Vegetation Growth Status and Topographic Effects in Frozen Soil Regions on the Qinghai–Tibet Plateau

Abstract

The Qinghai–Tibet Plateau (QTP), which is known as Earth’s “Third Pole”, is a driver of global climate change, and long-term monitoring of QTP vegetation can reveal changes attributable to climatic and human influences. Previous research monitoring vegetation on the QTP focused primarily on spatiotemporal variations of vegetation indices, while few studies have considered fractional vegetation cover (FVC) in relation to topographic and frozen soil factors. We used MODIS-EVI, digital elevation models, and frozen soil data to investigate topographic effects on vegetation growth status in different soil types on the QTP during 2000–2020. (1) FVC showed a trend of increase during 2000–2020, and the FVC on the QTP decreased from the southeast to the northwest in spatial distribution. FVC in permafrost regions was the lowest, followed by seasonal frozen soil areas; FVC in unfrozen areas was the highest. (2) With increasing elevation, FVC of permafrost, seasonal frozen, and unfrozen soil areas showed downward trends for each aspect. In seasonal frozen soil areas, at elevation ≤4000 m (>4000 m), FVC of sunny (shady) slopes was greater than that of shady (sunny) slopes.
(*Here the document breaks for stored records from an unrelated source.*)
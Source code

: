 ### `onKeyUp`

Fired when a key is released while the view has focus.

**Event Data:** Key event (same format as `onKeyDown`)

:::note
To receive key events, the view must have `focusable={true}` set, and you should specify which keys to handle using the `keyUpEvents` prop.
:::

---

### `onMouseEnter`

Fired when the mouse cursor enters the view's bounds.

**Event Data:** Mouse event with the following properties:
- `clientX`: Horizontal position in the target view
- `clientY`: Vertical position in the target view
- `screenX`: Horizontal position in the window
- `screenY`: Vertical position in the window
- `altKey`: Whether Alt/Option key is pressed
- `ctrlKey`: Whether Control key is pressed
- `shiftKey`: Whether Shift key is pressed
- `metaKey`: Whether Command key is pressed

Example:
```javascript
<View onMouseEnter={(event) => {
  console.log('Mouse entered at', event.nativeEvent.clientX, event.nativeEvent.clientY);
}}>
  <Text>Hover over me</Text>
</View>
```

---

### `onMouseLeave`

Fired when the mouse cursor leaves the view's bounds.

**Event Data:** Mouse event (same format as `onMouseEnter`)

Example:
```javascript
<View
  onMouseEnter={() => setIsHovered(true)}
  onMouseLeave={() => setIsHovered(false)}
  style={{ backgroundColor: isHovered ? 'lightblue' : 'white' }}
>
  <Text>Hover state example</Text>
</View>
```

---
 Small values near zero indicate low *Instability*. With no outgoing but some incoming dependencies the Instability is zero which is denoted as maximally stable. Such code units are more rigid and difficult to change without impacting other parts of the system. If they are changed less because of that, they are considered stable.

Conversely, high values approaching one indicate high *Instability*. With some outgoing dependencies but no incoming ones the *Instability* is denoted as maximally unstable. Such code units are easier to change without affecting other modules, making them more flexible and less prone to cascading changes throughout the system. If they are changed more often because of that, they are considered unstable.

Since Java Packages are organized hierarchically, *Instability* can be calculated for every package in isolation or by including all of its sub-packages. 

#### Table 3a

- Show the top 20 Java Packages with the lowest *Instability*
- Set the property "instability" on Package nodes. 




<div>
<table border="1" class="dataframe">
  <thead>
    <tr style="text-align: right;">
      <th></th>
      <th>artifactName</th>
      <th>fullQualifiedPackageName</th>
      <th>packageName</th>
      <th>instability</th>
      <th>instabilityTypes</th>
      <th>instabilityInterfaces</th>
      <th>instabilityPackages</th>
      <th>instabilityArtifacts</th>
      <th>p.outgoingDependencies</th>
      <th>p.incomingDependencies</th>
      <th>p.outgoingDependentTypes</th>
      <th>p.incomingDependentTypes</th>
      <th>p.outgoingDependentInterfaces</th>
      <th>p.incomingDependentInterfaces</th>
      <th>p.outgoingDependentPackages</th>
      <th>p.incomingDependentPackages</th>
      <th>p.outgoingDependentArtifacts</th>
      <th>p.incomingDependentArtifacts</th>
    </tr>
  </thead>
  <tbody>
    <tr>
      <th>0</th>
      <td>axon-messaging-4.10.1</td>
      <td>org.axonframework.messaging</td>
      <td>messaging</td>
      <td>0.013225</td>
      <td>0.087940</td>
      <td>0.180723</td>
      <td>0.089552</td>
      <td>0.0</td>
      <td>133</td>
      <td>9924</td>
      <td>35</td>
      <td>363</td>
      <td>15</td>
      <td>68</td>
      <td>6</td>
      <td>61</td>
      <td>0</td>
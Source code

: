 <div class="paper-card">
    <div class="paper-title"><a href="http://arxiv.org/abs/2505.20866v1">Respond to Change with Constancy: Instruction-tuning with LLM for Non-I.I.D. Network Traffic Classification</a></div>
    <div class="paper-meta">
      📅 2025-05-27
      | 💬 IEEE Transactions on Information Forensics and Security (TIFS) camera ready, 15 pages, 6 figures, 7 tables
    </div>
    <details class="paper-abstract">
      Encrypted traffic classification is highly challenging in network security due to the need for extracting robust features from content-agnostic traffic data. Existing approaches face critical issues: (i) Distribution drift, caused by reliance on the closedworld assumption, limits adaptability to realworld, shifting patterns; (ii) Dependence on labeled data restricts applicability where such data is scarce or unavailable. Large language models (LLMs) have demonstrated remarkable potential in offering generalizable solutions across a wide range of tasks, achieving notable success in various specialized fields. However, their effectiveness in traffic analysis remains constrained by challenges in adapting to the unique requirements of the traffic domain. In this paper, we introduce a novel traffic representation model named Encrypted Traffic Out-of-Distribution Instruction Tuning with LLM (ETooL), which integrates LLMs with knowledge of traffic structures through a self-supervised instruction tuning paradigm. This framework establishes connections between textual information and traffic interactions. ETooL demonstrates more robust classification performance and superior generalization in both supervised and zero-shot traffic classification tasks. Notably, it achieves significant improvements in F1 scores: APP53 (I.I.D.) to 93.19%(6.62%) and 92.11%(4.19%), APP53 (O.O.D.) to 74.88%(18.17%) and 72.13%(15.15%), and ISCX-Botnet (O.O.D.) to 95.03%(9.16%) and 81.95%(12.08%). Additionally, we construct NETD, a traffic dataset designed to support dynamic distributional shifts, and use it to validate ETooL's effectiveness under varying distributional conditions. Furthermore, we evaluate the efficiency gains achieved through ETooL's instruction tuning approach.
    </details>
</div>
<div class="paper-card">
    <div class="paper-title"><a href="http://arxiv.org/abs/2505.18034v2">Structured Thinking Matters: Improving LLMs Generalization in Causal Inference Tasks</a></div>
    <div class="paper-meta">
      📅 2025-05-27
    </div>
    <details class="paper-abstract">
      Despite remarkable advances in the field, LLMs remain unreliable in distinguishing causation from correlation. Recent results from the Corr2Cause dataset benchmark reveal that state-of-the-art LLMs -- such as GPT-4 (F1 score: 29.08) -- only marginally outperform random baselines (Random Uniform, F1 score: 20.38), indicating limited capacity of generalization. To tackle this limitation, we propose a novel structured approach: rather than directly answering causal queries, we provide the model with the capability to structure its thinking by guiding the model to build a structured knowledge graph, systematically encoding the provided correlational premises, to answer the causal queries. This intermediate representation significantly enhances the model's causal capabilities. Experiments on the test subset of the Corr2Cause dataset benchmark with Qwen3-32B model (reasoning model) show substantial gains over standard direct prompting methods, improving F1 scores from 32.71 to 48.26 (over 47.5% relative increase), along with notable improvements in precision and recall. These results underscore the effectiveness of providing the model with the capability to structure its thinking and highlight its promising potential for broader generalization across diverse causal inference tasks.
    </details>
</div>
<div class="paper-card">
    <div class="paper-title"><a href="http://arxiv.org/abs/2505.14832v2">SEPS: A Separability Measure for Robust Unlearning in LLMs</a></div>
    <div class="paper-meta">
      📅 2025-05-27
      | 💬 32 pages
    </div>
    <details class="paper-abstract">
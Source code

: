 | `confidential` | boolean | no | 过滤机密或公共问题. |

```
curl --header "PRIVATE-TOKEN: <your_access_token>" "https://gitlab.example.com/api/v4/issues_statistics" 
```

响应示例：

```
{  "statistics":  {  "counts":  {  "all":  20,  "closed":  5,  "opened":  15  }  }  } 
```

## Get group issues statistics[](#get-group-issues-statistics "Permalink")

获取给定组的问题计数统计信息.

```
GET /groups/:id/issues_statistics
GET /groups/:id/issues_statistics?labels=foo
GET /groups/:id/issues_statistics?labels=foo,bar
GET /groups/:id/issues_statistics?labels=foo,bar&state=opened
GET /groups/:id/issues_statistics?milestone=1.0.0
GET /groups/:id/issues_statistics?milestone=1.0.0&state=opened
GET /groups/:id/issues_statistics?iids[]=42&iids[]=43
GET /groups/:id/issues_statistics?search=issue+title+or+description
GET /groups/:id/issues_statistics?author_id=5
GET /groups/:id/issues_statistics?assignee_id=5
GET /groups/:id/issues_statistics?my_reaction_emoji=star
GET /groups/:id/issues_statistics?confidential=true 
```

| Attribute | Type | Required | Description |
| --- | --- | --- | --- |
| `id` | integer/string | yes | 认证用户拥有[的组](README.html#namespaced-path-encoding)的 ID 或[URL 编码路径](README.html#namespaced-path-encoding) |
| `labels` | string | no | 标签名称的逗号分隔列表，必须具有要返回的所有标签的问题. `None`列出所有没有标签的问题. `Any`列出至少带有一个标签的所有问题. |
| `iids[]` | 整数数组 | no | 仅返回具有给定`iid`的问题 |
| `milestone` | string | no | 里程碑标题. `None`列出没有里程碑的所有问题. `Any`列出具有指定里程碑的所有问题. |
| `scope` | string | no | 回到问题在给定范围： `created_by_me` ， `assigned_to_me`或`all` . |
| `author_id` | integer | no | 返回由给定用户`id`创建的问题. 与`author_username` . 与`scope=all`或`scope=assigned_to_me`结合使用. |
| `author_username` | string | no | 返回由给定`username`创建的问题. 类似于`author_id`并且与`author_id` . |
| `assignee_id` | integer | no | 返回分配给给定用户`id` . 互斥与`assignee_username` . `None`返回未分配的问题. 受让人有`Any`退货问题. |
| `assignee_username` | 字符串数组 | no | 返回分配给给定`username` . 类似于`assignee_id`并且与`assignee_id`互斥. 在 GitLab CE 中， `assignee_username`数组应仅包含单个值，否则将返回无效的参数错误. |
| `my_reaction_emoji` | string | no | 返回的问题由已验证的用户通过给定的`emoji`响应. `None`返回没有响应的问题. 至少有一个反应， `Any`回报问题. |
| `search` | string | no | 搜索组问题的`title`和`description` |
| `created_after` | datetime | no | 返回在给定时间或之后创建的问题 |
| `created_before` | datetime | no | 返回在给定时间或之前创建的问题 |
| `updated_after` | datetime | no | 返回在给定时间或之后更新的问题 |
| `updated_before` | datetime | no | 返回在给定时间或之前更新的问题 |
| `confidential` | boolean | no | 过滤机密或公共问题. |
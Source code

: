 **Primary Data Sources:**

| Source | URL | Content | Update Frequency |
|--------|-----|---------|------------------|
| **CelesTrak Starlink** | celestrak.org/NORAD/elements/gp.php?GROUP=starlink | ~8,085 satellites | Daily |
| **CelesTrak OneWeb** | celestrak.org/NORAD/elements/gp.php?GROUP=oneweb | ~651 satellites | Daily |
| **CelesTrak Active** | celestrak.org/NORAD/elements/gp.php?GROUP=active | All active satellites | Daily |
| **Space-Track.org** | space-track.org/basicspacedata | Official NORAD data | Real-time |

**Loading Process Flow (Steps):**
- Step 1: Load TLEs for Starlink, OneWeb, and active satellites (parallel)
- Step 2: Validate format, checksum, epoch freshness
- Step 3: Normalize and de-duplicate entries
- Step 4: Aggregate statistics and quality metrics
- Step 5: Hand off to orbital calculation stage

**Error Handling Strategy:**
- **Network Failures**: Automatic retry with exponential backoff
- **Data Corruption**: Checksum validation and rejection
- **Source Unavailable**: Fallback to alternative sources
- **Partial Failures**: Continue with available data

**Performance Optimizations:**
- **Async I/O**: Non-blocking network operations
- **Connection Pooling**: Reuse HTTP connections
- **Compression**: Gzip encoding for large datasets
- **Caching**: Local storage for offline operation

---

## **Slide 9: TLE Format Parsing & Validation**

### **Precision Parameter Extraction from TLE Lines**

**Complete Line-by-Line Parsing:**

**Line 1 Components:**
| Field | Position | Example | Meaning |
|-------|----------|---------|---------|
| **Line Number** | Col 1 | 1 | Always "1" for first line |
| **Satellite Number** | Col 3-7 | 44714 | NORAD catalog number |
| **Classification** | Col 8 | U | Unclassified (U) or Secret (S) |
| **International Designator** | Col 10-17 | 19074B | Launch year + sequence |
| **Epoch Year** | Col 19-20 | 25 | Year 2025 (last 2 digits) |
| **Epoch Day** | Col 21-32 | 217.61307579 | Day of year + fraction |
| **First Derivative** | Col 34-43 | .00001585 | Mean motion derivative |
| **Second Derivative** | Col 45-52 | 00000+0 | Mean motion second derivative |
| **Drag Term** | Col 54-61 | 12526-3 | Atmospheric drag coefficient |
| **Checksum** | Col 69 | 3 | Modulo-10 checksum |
In permafrost regions, except at elevations of 3000–4000 m, FVC of shady slopes was greater than that of sunny slopes. In unfrozen soil areas, at elevation >4000 m, FVC of sunny slopes was obviously greater than that of shady slopes. (3) With increasing slope, FVC in seasonal frozen and permafrost soil (unfrozen soil) regions showed a trend of increase (decrease). In seasonal frozen soil areas, FVC of sunny (shady) slopes was greater than that of shady (sunny) slopes on slopes ≤6° (>6°). In permafrost regions, FVC of sunny slopes was less than that of shady slopes. With increasing slope, the influence of aspect became more obvious. In unfrozen soil areas, FVC of sunny slopes was slightly greater than that of shady slopes. Topographic effects especially the elevation and slope effects might significantly affect the spatiotemporal variations of vegetation growth status in frozen soil regions on the QTP.